Justifying the handsome salaries given to top executives is going to be a tough call for India Inc as assessing the contribution and potential of employees is highly subjective and would vary from company to company. Since directors remuneration is now classified as a related-party transaction between the company and the director, it has to be on an arms length basis that is, the amount has to be as if the parties were unrelated. It should be close to what would have been charged between independent parties in an open market.
Using comparable salaries of peers in similar companies for benchmarking and proving the arms length nature of executive pay is difficult. This is because such remunerations vary widely. For example, TCS CEO & MD Chandrasekaran received Rs 11.68 crore in 2012-13, compared with Rs 65 lakh Infosys CEO & MD SD Shibulal took home and Rs 4.93 crore accepted by Infosys whole-time director BG Srinivas.
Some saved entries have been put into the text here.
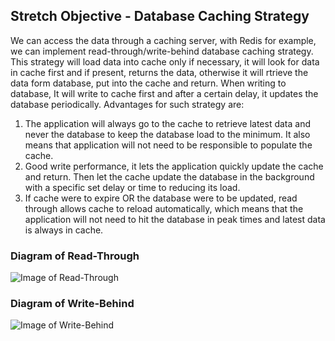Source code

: ## Stretch Objective - Database Caching Strategy

We can access the data through a caching server, with Redis for example, we can implement read-through/write-behind database caching strategy. This strategy will load data into cache only if necessary, it will look for data in cache first and if present, returns the data, otherwise it will rtrieve the data form database, put into the cache and return. When writing to database, It will write to cache first and after a certain delay, it updates the database periodically. Advantages for such strategy are:

1. The application will always go to the cache to retrieve latest data and never the database to keep the database load to the minimum. It also means that application will not need to be responsible to populate the cache.
2. Good write performance, it lets the application quickly update the cache and return. Then let the cache update the database in the background with a specific set delay or time to reducing its load.
3. If cache were to expire OR the database were to be updated, read through allows cache to reload automatically, which means that the application will not need to hit the database in peak times and latest data is always in cache.


### Diagram of Read-Through
![Image of Read-Through](https://s3.amazonaws.com/bluzelle-craft-private-storage/3.png?mtime=20190401053315)

### Diagram of Write-Behind
![Image of Write-Behind](https://s3.amazonaws.com/bluzelle-craft-private-storage/5.png?mtime=20190401053317)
In the case of Ambani, who accepted Rs 15 crore in 2012-13, less than half of what has been approved by RIL shareholders, it is hard to find a private sector oil and gas company of similar size. Cairn India, which is several notches below RIL in market capitalisation and different in the product mix, paid its then CEO Rahul Dhir Rs 17 crore.
The idea of subjecting executive pay to transfer pricing rules is to prevent shifting of profits to related parties, eroding the tax base and jeopardising the interests of the larger shareholder community of an enterprise.
Benchmarking directors remuneration is one of the most difficult aspects of domestic transfer pricing. A CBDT clarification on ways of benchmarking directors remuneration would be much appreciated. Meticulous documentation may be required whichever method is used, said Amit Maheshwari, partner, Ashok Maheshwary & Associates.
It is impossible to comply with transfer pricing norms in executive remuneration, said a tax expert with one of the big four accounting firms, who didnt wish to be identified.
Considering the difficulty in benchmarking compensation of top executives with their peers in other companies, the finance ministry is now favourably examining some of the suggestions it received to reduce confusion and possible litigation.
One view is that in the absence of comparable external data on executive pay (external comparable uncontrolled price or CUP), listed companies could use shareholder approved managerial remuneration (as an internal comparable uncontrolled price or internal CUP) to establish the arms length nature of the compensation, said a government official, who declined to be named. The government is yet to issue any guidance on this. This method, however, would not be applicable for unlisted companies.
Experts said that some of the ways to justify the arms length nature of executive pay could include use of external HR compensation survey reports, references to the pay received by executives prior to them becoming directors and compliance with the ceiling on total managerial remuneration as required by the Companies Act (11% of net profits).